She was already running down the slope, hat in hand, too excited to wait. ‘Thass smashing!’ Fancy spending your honeymoon in a little house!

But when they reached the doorstep, they couldn’t open the door. The lock took the key easily enough but the door wouldn’t budge. He pushed it, she pushed it, they pushed it together.

After the third attempt, his face was dark with frustration. ‘Bloody thing! What’s the matter with it?’

She was surprised to see him in such a temper over something as trivial as a door. ‘Thass been shut a long time,’ she said calmly. ‘Thass what ’tis.’

‘All through the war,’ he said. And remembered his army training. ‘Oh well, I’ll just have to kick it open.’

Which he did, taking a short run and kicking it so violently that it swung wide with a crash, much to her admiration. Inside was a narrow L-shaped hall with very thin walls covered in faded wallpaper and four doors leading from it, all covered in flaking brown paint. Little drifts of dust lay heaped on the brown lino and there was an odd musty smell like a cross between a broom cupboard and a coal cellar. A row of iron coat-hooks protruded from one side wall and there was a huge gas meter on the other, both grey with dust. But Barbara was thrilled by it. Four doors, she thought, four rooms. Four rooms. Imagine! It was like being offered a box of chocolates. She didn’t know which to choose first and, while she dithered, Steve opened the right-hand door.

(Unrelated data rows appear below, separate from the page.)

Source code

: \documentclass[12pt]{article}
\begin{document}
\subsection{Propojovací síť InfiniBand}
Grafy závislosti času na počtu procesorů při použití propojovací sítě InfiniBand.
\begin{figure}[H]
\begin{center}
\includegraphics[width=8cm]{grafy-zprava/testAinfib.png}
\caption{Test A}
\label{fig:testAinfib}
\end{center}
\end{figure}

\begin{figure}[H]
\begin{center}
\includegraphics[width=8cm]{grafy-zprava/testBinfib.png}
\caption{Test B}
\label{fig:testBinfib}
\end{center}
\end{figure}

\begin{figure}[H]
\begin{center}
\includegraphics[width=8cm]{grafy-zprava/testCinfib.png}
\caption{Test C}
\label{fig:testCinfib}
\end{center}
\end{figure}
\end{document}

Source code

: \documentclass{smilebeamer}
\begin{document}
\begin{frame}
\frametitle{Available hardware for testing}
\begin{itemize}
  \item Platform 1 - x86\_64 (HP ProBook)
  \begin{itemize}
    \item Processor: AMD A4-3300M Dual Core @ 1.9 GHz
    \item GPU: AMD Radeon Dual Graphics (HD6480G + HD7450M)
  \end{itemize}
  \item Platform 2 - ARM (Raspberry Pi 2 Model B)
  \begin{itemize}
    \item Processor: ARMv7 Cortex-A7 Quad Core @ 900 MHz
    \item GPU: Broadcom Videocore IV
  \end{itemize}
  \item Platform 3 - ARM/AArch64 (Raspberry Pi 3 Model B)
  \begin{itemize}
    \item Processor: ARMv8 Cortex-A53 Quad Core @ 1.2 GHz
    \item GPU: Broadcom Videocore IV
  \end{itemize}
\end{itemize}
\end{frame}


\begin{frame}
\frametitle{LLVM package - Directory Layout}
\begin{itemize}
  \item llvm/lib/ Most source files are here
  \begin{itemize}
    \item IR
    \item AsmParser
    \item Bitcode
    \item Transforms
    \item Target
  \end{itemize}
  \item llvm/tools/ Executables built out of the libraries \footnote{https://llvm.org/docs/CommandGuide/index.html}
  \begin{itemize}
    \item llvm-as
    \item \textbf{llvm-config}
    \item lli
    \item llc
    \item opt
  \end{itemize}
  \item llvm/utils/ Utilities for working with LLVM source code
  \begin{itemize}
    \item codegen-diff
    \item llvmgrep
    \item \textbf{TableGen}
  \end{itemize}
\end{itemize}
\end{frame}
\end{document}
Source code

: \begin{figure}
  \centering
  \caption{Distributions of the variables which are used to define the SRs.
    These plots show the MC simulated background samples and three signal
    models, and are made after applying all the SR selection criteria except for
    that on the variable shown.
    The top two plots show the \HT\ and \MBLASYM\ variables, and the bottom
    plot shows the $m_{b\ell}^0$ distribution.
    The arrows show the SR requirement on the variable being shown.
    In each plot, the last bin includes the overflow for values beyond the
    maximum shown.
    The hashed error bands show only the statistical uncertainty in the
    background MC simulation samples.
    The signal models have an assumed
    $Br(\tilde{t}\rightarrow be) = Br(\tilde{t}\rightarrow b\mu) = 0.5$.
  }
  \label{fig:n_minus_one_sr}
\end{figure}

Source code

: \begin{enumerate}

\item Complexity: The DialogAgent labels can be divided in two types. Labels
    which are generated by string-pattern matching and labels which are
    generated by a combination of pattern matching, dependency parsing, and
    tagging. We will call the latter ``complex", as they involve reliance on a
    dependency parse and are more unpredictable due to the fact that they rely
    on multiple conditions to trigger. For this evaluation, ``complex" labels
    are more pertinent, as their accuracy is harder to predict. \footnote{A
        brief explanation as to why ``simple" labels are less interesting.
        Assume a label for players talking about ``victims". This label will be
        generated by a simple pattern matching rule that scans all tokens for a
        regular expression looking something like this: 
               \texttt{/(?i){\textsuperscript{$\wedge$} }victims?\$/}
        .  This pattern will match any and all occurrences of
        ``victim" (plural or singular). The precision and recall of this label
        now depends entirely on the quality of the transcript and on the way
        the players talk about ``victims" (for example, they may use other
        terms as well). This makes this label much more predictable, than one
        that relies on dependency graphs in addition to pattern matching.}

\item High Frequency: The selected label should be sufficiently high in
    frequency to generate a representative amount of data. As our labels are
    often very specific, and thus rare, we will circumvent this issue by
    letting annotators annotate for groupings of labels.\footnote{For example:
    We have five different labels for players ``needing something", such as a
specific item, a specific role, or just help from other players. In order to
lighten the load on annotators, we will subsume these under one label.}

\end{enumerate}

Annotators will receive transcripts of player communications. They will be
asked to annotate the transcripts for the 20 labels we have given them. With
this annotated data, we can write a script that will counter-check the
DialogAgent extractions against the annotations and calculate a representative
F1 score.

‘No,’ he said, as she stepped inside. ‘Wrong one.’

She was torn between desire and curiosity. It was such a pretty room, a real living room, the sort of thing she’d seen at the pictures. She caught a glimpse of a fireplace made of brick, a tiled hearth and a tin fender with two tin coal-scuttles at each end, with brown leather lids that made them look like little stools. There were wicker armchairs, a wooden dresser covered in dusty china, a deal table and two plain chairs by the window, gaslights with pretty pink shades, a divan covered by a hand-made blanket, crocheted in lopsided patterns of brightly coloured wool. And wonder of wonders, just inside the door, pushed right up against the wall, the dearest little piano, half the size of an ordinary one and covered in carvings and decorations.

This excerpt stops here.